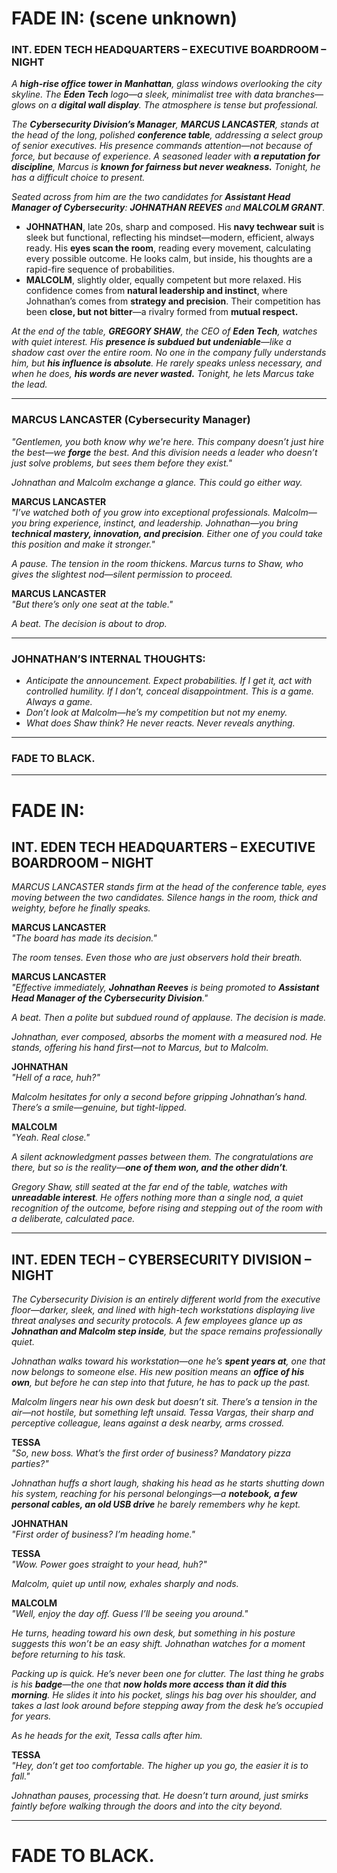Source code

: 


# **FADE IN:** (scene unknown)

### **INT. EDEN TECH HEADQUARTERS – EXECUTIVE BOARDROOM – NIGHT**  

*A **high-rise office tower in Manhattan**, glass windows overlooking the city skyline. The **Eden Tech** logo—a sleek, minimalist tree with data branches—glows on a **digital wall display**. The atmosphere is tense but professional.*  

*The **Cybersecurity Division’s Manager**, **MARCUS LANCASTER**, stands at the head of the long, polished **conference table**, addressing a select group of senior executives. His presence commands attention—not because of force, but because of experience. A seasoned leader with **a reputation for discipline**, Marcus is **known for fairness but never weakness.** Tonight, he has a difficult choice to present.*  

*Seated across from him are the two candidates for **Assistant Head Manager of Cybersecurity**: **JOHNATHAN REEVES** and **MALCOLM GRANT**.*  

- **JOHNATHAN**, late 20s, sharp and composed. His **navy techwear suit** is sleek but functional, reflecting his mindset—modern, efficient, always ready. His **eyes scan the room**, reading every movement, calculating every possible outcome. He looks calm, but inside, his thoughts are a rapid-fire sequence of probabilities.  
- **MALCOLM**, slightly older, equally competent but more relaxed. His confidence comes from **natural leadership and instinct**, where Johnathan’s comes from **strategy and precision**. Their competition has been **close, but not bitter**—a rivalry formed from **mutual respect.**  

*At the end of the table, **GREGORY SHAW**, the CEO of **Eden Tech**, watches with quiet interest. His **presence is subdued but undeniable**—like a shadow cast over the entire room. No one in the company fully understands him, but **his influence is absolute**. He rarely speaks unless necessary, and when he does, **his words are never wasted.** Tonight, he lets Marcus take the lead.*  

---

### **MARCUS LANCASTER (Cybersecurity Manager)**
*"Gentlemen, you both know why we're here. This company doesn’t just hire the best—we **forge** the best. And this division needs a leader who doesn’t just solve problems, but sees them before they exist."*  

*Johnathan and Malcolm exchange a glance. This could go either way.*  

**MARCUS LANCASTER**  
*"I’ve watched both of you grow into exceptional professionals. Malcolm—you bring experience, instinct, and leadership. Johnathan—you bring **technical mastery, innovation, and precision**. Either one of you could take this position and make it stronger."*  

*A pause. The tension in the room thickens. Marcus turns to Shaw, who gives the slightest nod—silent permission to proceed.*  

**MARCUS LANCASTER**  
*"But there’s only one seat at the table."*  

*A beat. The decision is about to drop.*  

---

### **JOHNATHAN’S INTERNAL THOUGHTS:**  
- *Anticipate the announcement. Expect probabilities. If I get it, act with controlled humility. If I don’t, conceal disappointment. This is a game. Always a game.*  
- *Don’t look at Malcolm—he’s my competition but not my enemy.*  
- *What does Shaw think? He never reacts. Never reveals anything.*  

---

### **FADE TO BLACK.**  




---
# **FADE IN:**

## **INT. EDEN TECH HEADQUARTERS – EXECUTIVE BOARDROOM – NIGHT**  

*MARCUS LANCASTER stands firm at the head of the conference table, eyes moving between the two candidates. Silence hangs in the room, thick and weighty, before he finally speaks.*  

**MARCUS LANCASTER**  
*"The board has made its decision."*  

*The room tenses. Even those who are just observers hold their breath.*  

**MARCUS LANCASTER**  
*"Effective immediately, **Johnathan Reeves** is being promoted to **Assistant Head Manager of the Cybersecurity Division**."*  

*A beat. Then a polite but subdued round of applause. The decision is made.*  

*Johnathan, ever composed, absorbs the moment with a measured nod. He stands, offering his hand first—not to Marcus, but to Malcolm.*  

**JOHNATHAN**  
*"Hell of a race, huh?"*  

*Malcolm hesitates for only a second before gripping Johnathan’s hand. There’s a smile—genuine, but tight-lipped.*  

**MALCOLM**  
*"Yeah. Real close."*  

*A silent acknowledgment passes between them. The congratulations are there, but so is the reality—**one of them won, and the other didn’t**.*  

*Gregory Shaw, still seated at the far end of the table, watches with **unreadable interest**. He offers nothing more than a single nod, a quiet recognition of the outcome, before rising and stepping out of the room with a deliberate, calculated pace.*  

---

## **INT. EDEN TECH – CYBERSECURITY DIVISION – NIGHT**  

*The Cybersecurity Division is an entirely different world from the executive floor—darker, sleek, and lined with high-tech workstations displaying live threat analyses and security protocols. A few employees glance up as **Johnathan and Malcolm step inside**, but the space remains professionally quiet.*  

*Johnathan walks toward his workstation—one he’s **spent years at**, one that now belongs to someone else. His new position means an **office of his own**, but before he can step into that future, he has to pack up the past.*  

*Malcolm lingers near his own desk but doesn’t sit. There’s a tension in the air—not hostile, but something left unsaid. Tessa Vargas, their sharp and perceptive colleague, leans against a desk nearby, arms crossed.*  

**TESSA**  
*"So, new boss. What’s the first order of business? Mandatory pizza parties?"*  

*Johnathan huffs a short laugh, shaking his head as he starts shutting down his system, reaching for his personal belongings—a **notebook, a few personal cables, an old USB drive** he barely remembers why he kept.*  

**JOHNATHAN**  
*"First order of business? I’m heading home."*  

**TESSA**  
*"Wow. Power goes straight to your head, huh?"*  

*Malcolm, quiet up until now, exhales sharply and nods.*  

**MALCOLM**  
*"Well, enjoy the day off. Guess I’ll be seeing you around."*  

*He turns, heading toward his own desk, but something in his posture suggests this won’t be an easy shift. Johnathan watches for a moment before returning to his task.*  

*Packing up is quick. He’s never been one for clutter. The last thing he grabs is his **badge**—the one that **now holds more access than it did this morning**. He slides it into his pocket, slings his bag over his shoulder, and takes a last look around before stepping away from the desk he’s occupied for years.*  

*As he heads for the exit, Tessa calls after him.*  

**TESSA**  
*"Hey, don’t get too comfortable. The higher up you go, the easier it is to fall."*  

*Johnathan pauses, processing that. He doesn’t turn around, just smirks faintly before walking through the doors and into the city beyond.*  

---

# **FADE TO BLACK.**  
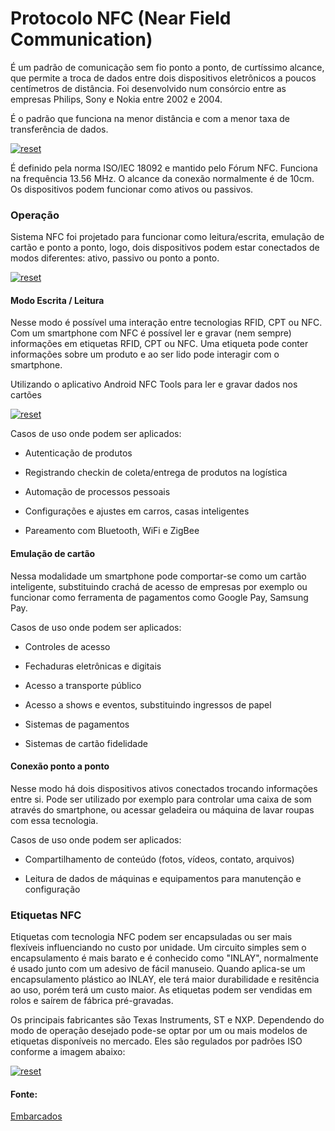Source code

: # Protocolo NFC (Near Field Communication)
<p>
 É um padrão de comunicação sem fio ponto a ponto, de curtíssimo alcance, que permite a troca de dados entre dois dispositivos eletrônicos a poucos centímetros de distância. Foi desenvolvido num consórcio entre as empresas Philips, Sony e Nokia entre 2002 e 2004.
</p>
 É o padrão que funciona na menor distância e com a menor taxa de transferência de dados.
<p>
  <a target="_blank" rel="noopener noreferrer" href="https://user-images.githubusercontent.com/22710963/77212350-89318380-6ae5-11ea-80b4-c096967bdf6c.png">
    <img src="https://user-images.githubusercontent.com/22710963/77212350-89318380-6ae5-11ea-80b4-c096967bdf6c.png" alt="reset" style="max-width:100%;">
  </a>
</p> 

<p>
É definido pela norma ISO/IEC 18092 e mantido pelo Fórum NFC. Funciona na frequência 13.56 MHz. O alcance da conexão normalmente é de 10cm. Os dispositivos podem funcionar como ativos ou passivos. 

</p>

### Operação

<p>

Sistema NFC foi projetado para funcionar como leitura/escrita, emulação de cartão e ponto a ponto, logo, dois dispositivos podem estar conectados de modos diferentes: ativo, passivo ou ponto a ponto.

</p>
<p>
  <a target="_blank" rel="noopener noreferrer" href="https://user-images.githubusercontent.com/22710963/77213104-63f24480-6ae8-11ea-9ea8-5e4733084e15.png">
    <img src="https://user-images.githubusercontent.com/22710963/77213104-63f24480-6ae8-11ea-9ea8-5e4733084e15.png" alt="reset" style="max-width:100%;">
  </a>
</p> 


#### Modo Escrita / Leitura

<p>    
Nesse modo é possível uma interação entre tecnologias RFID, CPT ou NFC. Com um smartphone com NFC é possível ler e gravar (nem sempre) informações em etiquetas RFID, CPT ou NFC. Uma etiqueta pode conter informações sobre um produto e ao ser lido pode interagir com o smartphone.
</p>

Utilizando o aplicativo Android NFC Tools para ler e gravar dados nos cartões

<p>
  <a target="_blank" rel="noopener noreferrer" href="https://user-images.githubusercontent.com/22710963/77216002-1aa8f180-6af6-11ea-9b14-a94ca492a51c.png">
    <img src="https://user-images.githubusercontent.com/22710963/77216002-1aa8f180-6af6-11ea-9b14-a94ca492a51c.png" alt="reset" style="max-width:100%;">
  </a>
</p> 

<p>

Casos de uso onde podem ser aplicados:

- Autenticação de produtos

- Registrando checkin de coleta/entrega de produtos na logística

- Automação de processos pessoais

- Configurações e ajustes em carros, casas inteligentes

- Pareamento com Bluetooth, WiFi e ZigBee

</p>

#### Emulação de cartão

<p> Nessa modalidade um smartphone pode comportar-se como um cartão inteligente, substituindo crachá de acesso de empresas por exemplo ou funcionar como ferramenta de pagamentos como Google Pay, Samsung Pay.

</p>
<p>

Casos de uso onde podem ser aplicados:

- Controles de acesso

- Fechaduras eletrônicas e digitais

- Acesso a transporte público

- Acesso a shows e eventos, substituindo ingressos de papel

- Sistemas de pagamentos

-  Sistemas de cartão fidelidade

</p>

#### Conexão ponto a ponto

<p>

Nesse modo há dois dispositivos ativos conectados trocando informações entre si. Pode ser utilizado por exemplo para controlar uma caixa de som através do smartphone, ou acessar geladeira ou máquina de lavar roupas com essa tecnologia. 
</p>

<p>

Casos de uso onde podem ser aplicados:

- Compartilhamento de conteúdo (fotos, vídeos, contato, arquivos)

- Leitura de dados de máquinas e equipamentos para manutenção e configuração

</p>

### Etiquetas NFC

<p> Etiquetas com tecnologia NFC podem ser encapsuladas ou ser mais flexíveis influenciando no custo por unidade. Um circuito simples sem o encapsulamento é mais barato e é conhecido como "INLAY", normalmente é usado junto com um adesivo de fácil manuseio. Quando aplica-se um encapsulamento plástico ao INLAY, ele terá maior durabilidade e resitência ao uso, porém terá um custo maior. As etiquetas podem ser vendidas em rolos e saírem de fábrica pré-gravadas.

</p>

<p>
Os principais fabricantes são Texas Instruments, ST e NXP.
Dependendo do modo de operação desejado pode-se optar por um ou mais modelos de etiquetas disponíveis no mercado.  Eles são regulados por padrões ISO conforme a imagem abaixo:

</p>
<p>
  <a target="_blank" rel="noopener noreferrer" href="https://user-images.githubusercontent.com/22710963/77217021-cace2880-6afd-11ea-850f-ae333c282b42.png">
    <img src="https://user-images.githubusercontent.com/22710963/77217021-cace2880-6afd-11ea-850f-ae333c282b42.png" alt="reset" style="max-width:100%;">
  </a>
</p> 


#### Fonte:

[Embarcados](https://www.embarcados.com.br/nfc-near-field-communication)
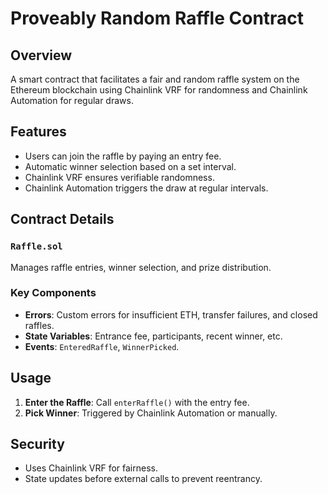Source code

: # Proveably Random Raffle Contract

## Overview
A smart contract that facilitates a fair and random raffle system on the Ethereum blockchain using Chainlink VRF for randomness and Chainlink Automation for regular draws.

## Features
- Users can join the raffle by paying an entry fee.
- Automatic winner selection based on a set interval.
- Chainlink VRF ensures verifiable randomness.
- Chainlink Automation triggers the draw at regular intervals.

## Contract Details
### `Raffle.sol`
Manages raffle entries, winner selection, and prize distribution.

### Key Components
- **Errors**: Custom errors for insufficient ETH, transfer failures, and closed raffles.
- **State Variables**: Entrance fee, participants, recent winner, etc.
- **Events**: `EnteredRaffle`, `WinnerPicked`.

## Usage
1. **Enter the Raffle**: Call `enterRaffle()` with the entry fee.
2. **Pick Winner**: Triggered by Chainlink Automation or manually.

## Security
- Uses Chainlink VRF for fairness.
- State updates before external calls to prevent reentrancy.
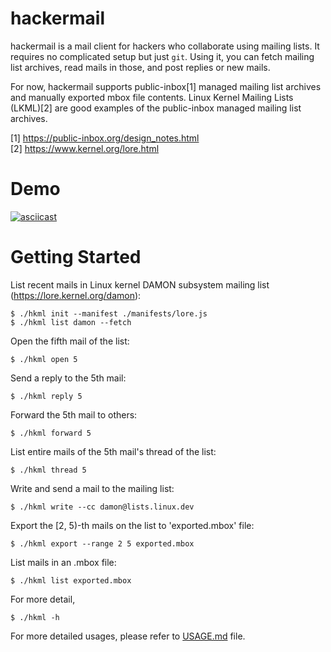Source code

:hackermail
==========

hackermail is a mail client for hackers who collaborate using mailing lists.
It requires no complicated setup but just `git`.  Using it, you can fetch
mailing list archives, read mails in those, and post replies or new mails.

For now, hackermail supports public-inbox[1] managed mailing list archives and
manually exported mbox file contents.  Linux Kernel Mailing Lists (LKML)[2] are
good examples of the public-inbox managed mailing list archives.

[1] https://public-inbox.org/design_notes.html<br>
[2] https://www.kernel.org/lore.html


Demo
====

[![asciicast](https://asciinema.org/a/632442.svg)](https://asciinema.org/a/632442)


Getting Started
===============

List recent mails in Linux kernel DAMON subsystem mailing list
(https://lore.kernel.org/damon):

    $ ./hkml init --manifest ./manifests/lore.js
    $ ./hkml list damon --fetch

Open the fifth mail of the list:

    $ ./hkml open 5

Send a reply to the 5th mail:

    $ ./hkml reply 5

Forward the 5th mail to others:

    $ ./hkml forward 5

List entire mails of the 5th mail's thread of the list:

    $ ./hkml thread 5

Write and send a mail to the mailing list:

    $ ./hkml write --cc damon@lists.linux.dev

Export the [2, 5)-th mails on the list to 'exported.mbox' file:

    $ ./hkml export --range 2 5 exported.mbox

List mails in an .mbox file:

    $ ./hkml list exported.mbox

For more detail,

    $ ./hkml -h

For more detailed usages, please refer to [USAGE.md](USAGE.md) file.
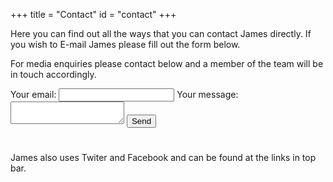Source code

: +++
title = "Contact"
id = "contact"
+++


Here you can find out all the ways that you can contact James directly. If you wish to E-mail James please fill out the form below. 

For media enquiries please contact below and a member of the team will be in touch accordingly.  

<form
  action="https://formspree.io/f/xaygalon"
  method="POST"
>
  <label>
    Your email:
    <input type="email" name="email">
  </label>
  <label>
    Your message:
    <textarea name="message"></textarea>
  </label>
  <!-- your other form fields go here -->
  <button type="submit">Send</button>
</form>

#
James also uses Twiter and Facebook and can be found at the links in top bar.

=== ASSIGNMENT ===
Each line with "exported" in it must be identified and copied from the material.

=== REPLY TO THE EXERCISE ===
manually exported mbox file contents.  Linux Kernel Mailing Lists (LKML)[2] are
Export the [2, 5)-th mails on the list to 'exported.mbox' file:
    $ ./hkml export --range 2 5 exported.mbox
    $ ./hkml list exported.mbox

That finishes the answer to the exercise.